%%

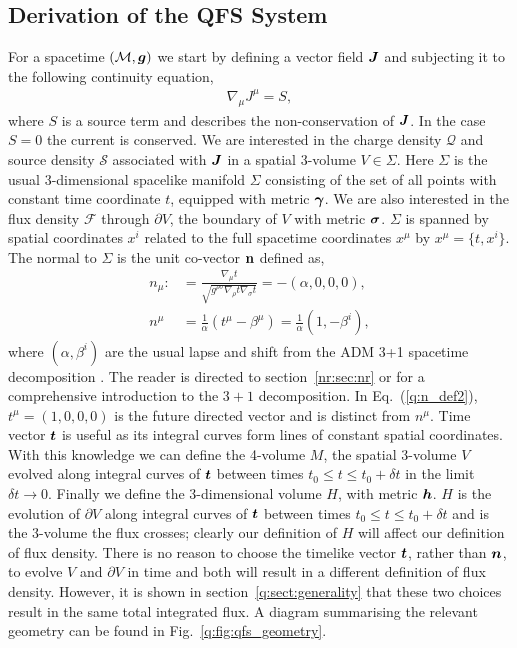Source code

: \subsection{Derivation of the QFS System} \label{q:sect:derive}
For a spacetime $(\mathcal{M},\boldsymbol{g})$ we start by defining a vector field $\boldsymbol{J}$ and subjecting it to the following continuity equation,
\begin{align}
\label{q:continuity_eqn_def}\nabla_\mu J^\mu = S,
\end{align}
where $S$ is a source term and describes the non-conservation of $\boldsymbol{J}$. In the case $S=0$ the current is conserved. We are interested in the charge density $\mathcal{Q}$ and source density $\mathcal{S}$ associated with $\boldsymbol{J}$ in a spatial 3-volume $V\in\Sigma$. Here $\Sigma$ is the usual 3-dimensional spacelike manifold $\Sigma$ consisting of the set of all points with constant time coordinate $t$, equipped with metric $\boldsymbol{\gamma}$. We are also interested in the flux density $\mathcal{F}$ through $\partial V$, the boundary of $V$ with metric $\boldsymbol{\sigma}$. $\Sigma$ is spanned by spatial coordinates $x^i$ related to the full spacetime coordinates $x^\mu$ by $ x^\mu = \{t,x^i \}$. The normal to $\Sigma$ is the unit co-vector $\bf{n}$ defined as,
\begin{align}
\label{q:n_def}
n_\mu :&= \frac{\nabla_\mu t}{\sqrt{g^{\rho\sigma}\nabla_\rho t \nabla_\sigma t}} = -(\alpha,0,0,0), \\
\label{q:n_def2} n^\mu &= \frac{1}{\alpha}\left(t^\mu - \beta^\mu \right)= \frac{1}{\alpha} (1, -\beta^i ) ,
\end{align}
where $(\alpha,\beta^i)$ are the usual lapse and shift from the ADM 3+1 spacetime decomposition \cite{2008}. The reader is directed to section~\ref{nr:sec:nr} or \cite{gourgoulhon20073+} for a comprehensive introduction to the $3+1$ decomposition. In Eq.~(\ref{q:n_def2}), $t^\mu = (1,0,0,0)$ is the future directed vector and is distinct from $n^\mu$. Time vector $\boldsymbol{t}$ is useful as its integral curves form lines of constant spatial coordinates. With this knowledge we can define the 4-volume $M$, the spatial 3-volume $V$ evolved along integral curves of $\boldsymbol{t}$ between times $t_0\leq t\leq t_0 + \delta t$ in the limit $\delta t\rightarrow 0$. Finally we define the 3-dimensional volume $H$, with metric $\boldsymbol h$. $H$ is the evolution of $\partial V$ along integral curves of $\boldsymbol{t}$ between times $t_0\leq t \leq t_0 + \delta t$ and is the 3-volume the flux crosses; clearly our definition of $H$ will affect our definition of flux density. There is no reason to choose the timelike vector $\boldsymbol{t}$, rather than $\boldsymbol{n}$, to evolve $V$ and $\partial V$ in time and both will result in a different definition of flux density. However, it is shown in section~\ref{q:sect:generality} that these two choices result in the same total integrated flux. A diagram summarising the relevant geometry can be found in Fig.~\ref{q:fig:qfs_geometry}.

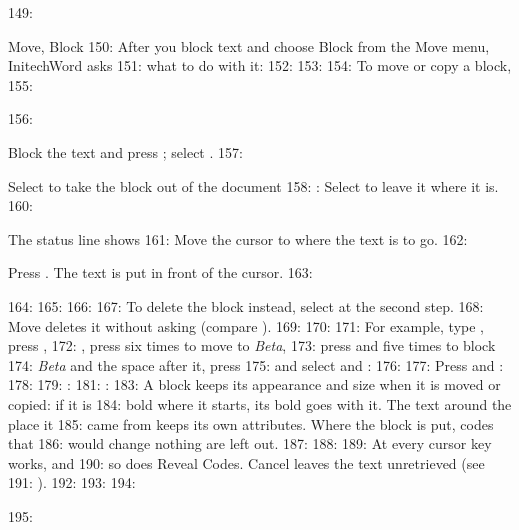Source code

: 149: \begin{Feature}{Move, Block}
150: After you block text and choose Block from the Move menu, InitechWord asks
151: what to do with it:
152: 
153: 
154: To move or copy a block,
155: \begin{WPSteps}
156: \item Block the text and press ; select .
157: \item Select  to take the block out of the document
158: : Select  to leave it where it is.
160: \item The status line shows 
161: Move the cursor to where the text is to go.
162: \item Press .  The text is put in front of the cursor.
163: \end{WPSteps}
164: 
165: 
166: 
167: To delete the block instead, select  at the second step.
168: Move deletes it without asking (compare ).
169: 
170: 
171: For example, type , press ,
172: , press  six times to move to \textit{Beta},
173: press  and  five times to block
174: \textit{Beta} and the space after it, press
175:  and select  and :
176: 
177: Press  and :
178: 
179: : 
181: : 
183: A block keeps its appearance and size when it is moved or copied: if it is
184: bold where it starts, its bold goes with it.  The text around the place it
185: came from keeps its own attributes.  Where the block is put, codes that
186: would change nothing are left out.
187: 
188: 
189: At  every cursor key works, and
190: so does Reveal Codes.  Cancel leaves the text unretrieved (see
191: ).
192: 
193: 
194: \end{Feature}
195: 
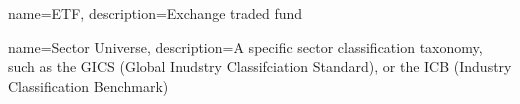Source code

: \makeglossaries



{
    name=ETF,
    description={Exchange traded fund}
}


{
    name=Sector Universe,
    description={A specific sector classification taxonomy, such as the GICS (Global Inudstry Classifciation Standard), or the ICB (Industry Classification Benchmark)}
}
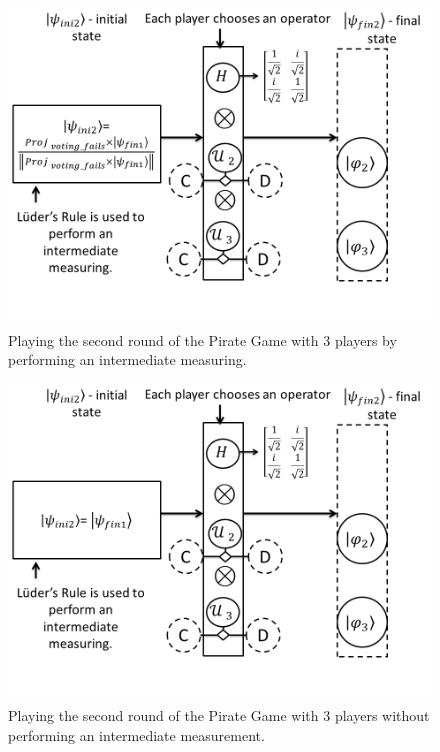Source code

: \begin{figure}[h]
\centering 
\includegraphics[scale=0.35]{Figures/architecture/esquema/Slide2.png}
\caption{Playing the second round of the Pirate Game with 3 players by performing an intermediate measuring. }
\label{fig:pg_architecture3players_2measure}
\end{figure}

\begin{figure}[h]
\centering 
\includegraphics[scale=0.35]{Figures/architecture/esquema/Slide3.png}
\caption{Playing the second round of the Pirate Game with 3 players without performing an intermediate measurement. }
\label{fig:pg_architecture3players_2nomeasure}
\end{figure}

%%

YOUR ASSIGNMENT:
Would you output the listing above verbatim, without its pictures?

RESPONSE TO THE EXERCISE:
Source code

: \subsection{Derivation of the QFS System} \label{q:sect:derive}
For a spacetime $(\mathcal{M},\boldsymbol{g})$ we start by defining a vector field $\boldsymbol{J}$ and subjecting it to the following continuity equation,
\begin{align}
\label{q:continuity_eqn_def}\nabla_\mu J^\mu = S,
\end{align}
where $S$ is a source term and describes the non-conservation of $\boldsymbol{J}$. In the case $S=0$ the current is conserved. We are interested in the charge density $\mathcal{Q}$ and source density $\mathcal{S}$ associated with $\boldsymbol{J}$ in a spatial 3-volume $V\in\Sigma$. Here $\Sigma$ is the usual 3-dimensional spacelike manifold $\Sigma$ consisting of the set of all points with constant time coordinate $t$, equipped with metric $\boldsymbol{\gamma}$. We are also interested in the flux density $\mathcal{F}$ through $\partial V$, the boundary of $V$ with metric $\boldsymbol{\sigma}$. $\Sigma$ is spanned by spatial coordinates $x^i$ related to the full spacetime coordinates $x^\mu$ by $ x^\mu = \{t,x^i \}$. The normal to $\Sigma$ is the unit co-vector $\bf{n}$ defined as,
\begin{align}
\label{q:n_def}
n_\mu :&= \frac{\nabla_\mu t}{\sqrt{g^{\rho\sigma}\nabla_\rho t \nabla_\sigma t}} = -(\alpha,0,0,0), \\
\label{q:n_def2} n^\mu &= \frac{1}{\alpha}\left(t^\mu - \beta^\mu \right)= \frac{1}{\alpha} (1, -\beta^i ) ,
\end{align}
where $(\alpha,\beta^i)$ are the usual lapse and shift from the ADM 3+1 spacetime decomposition \cite{2008}. The reader is directed to section~\ref{nr:sec:nr} or \cite{gourgoulhon20073+} for a comprehensive introduction to the $3+1$ decomposition. In Eq.~(\ref{q:n_def2}), $t^\mu = (1,0,0,0)$ is the future directed vector and is distinct from $n^\mu$. Time vector $\boldsymbol{t}$ is useful as its integral curves form lines of constant spatial coordinates. With this knowledge we can define the 4-volume $M$, the spatial 3-volume $V$ evolved along integral curves of $\boldsymbol{t}$ between times $t_0\leq t\leq t_0 + \delta t$ in the limit $\delta t\rightarrow 0$. Finally we define the 3-dimensional volume $H$, with metric $\boldsymbol h$. $H$ is the evolution of $\partial V$ along integral curves of $\boldsymbol{t}$ between times $t_0\leq t \leq t_0 + \delta t$ and is the 3-volume the flux crosses; clearly our definition of $H$ will affect our definition of flux density. There is no reason to choose the timelike vector $\boldsymbol{t}$, rather than $\boldsymbol{n}$, to evolve $V$ and $\partial V$ in time and both will result in a different definition of flux density. However, it is shown in section~\ref{q:sect:generality} that these two choices result in the same total integrated flux. A diagram summarising the relevant geometry can be found in Fig.~\ref{q:fig:qfs_geometry}.

Source code

: 149: \begin{Feature}{Move, Block}
150: After you block text and choose Block from the Move menu, InitechWord asks
151: what to do with it:
152: 
153: 
154: To move or copy a block,
155: \begin{WPSteps}
156: \item Block the text and press ; select .
157: \item Select  to take the block out of the document
158: : Select  to leave it where it is.
160: \item The status line shows 
161: Move the cursor to where the text is to go.
162: \item Press .  The text is put in front of the cursor.
163: \end{WPSteps}
164: 
165: 
166: 
167: To delete the block instead, select  at the second step.
168: Move deletes it without asking (compare ).
169: 
170: 
171: For example, type , press ,
172: , press  six times to move to \textit{Beta},
173: press  and  five times to block
174: \textit{Beta} and the space after it, press
175:  and select  and :
176: 
177: Press  and :
178: 
179: : 
181: : 
183: A block keeps its appearance and size when it is moved or copied: if it is
184: bold where it starts, its bold goes with it.  The text around the place it
185: came from keeps its own attributes.  Where the block is put, codes that
186: would change nothing are left out.
187: 
188: 
189: At  every cursor key works, and
190: so does Reveal Codes.  Cancel leaves the text unretrieved (see
191: ).
192: 
193: 
194: \end{Feature}
195: 
Source code

: \makeglossaries



{
    name=ETF,
    description={Exchange traded fund}
}


{
    name=Sector Universe,
    description={A specific sector classification taxonomy, such as the GICS (Global Inudstry Classifciation Standard), or the ICB (Industry Classification Benchmark)}
}
Source code

: \begin{figure}[h]
\centering 
\includegraphics[scale=0.35]{Figures/architecture/esquema/Slide2.png}
\caption{Playing the second round of the Pirate Game with 3 players by performing an intermediate measuring. }
\label{fig:pg_architecture3players_2measure}
\end{figure}

\begin{figure}[h]
\centering 
\includegraphics[scale=0.35]{Figures/architecture/esquema/Slide3.png}
\caption{Playing the second round of the Pirate Game with 3 players without performing an intermediate measurement. }
\label{fig:pg_architecture3players_2nomeasure}
\end{figure}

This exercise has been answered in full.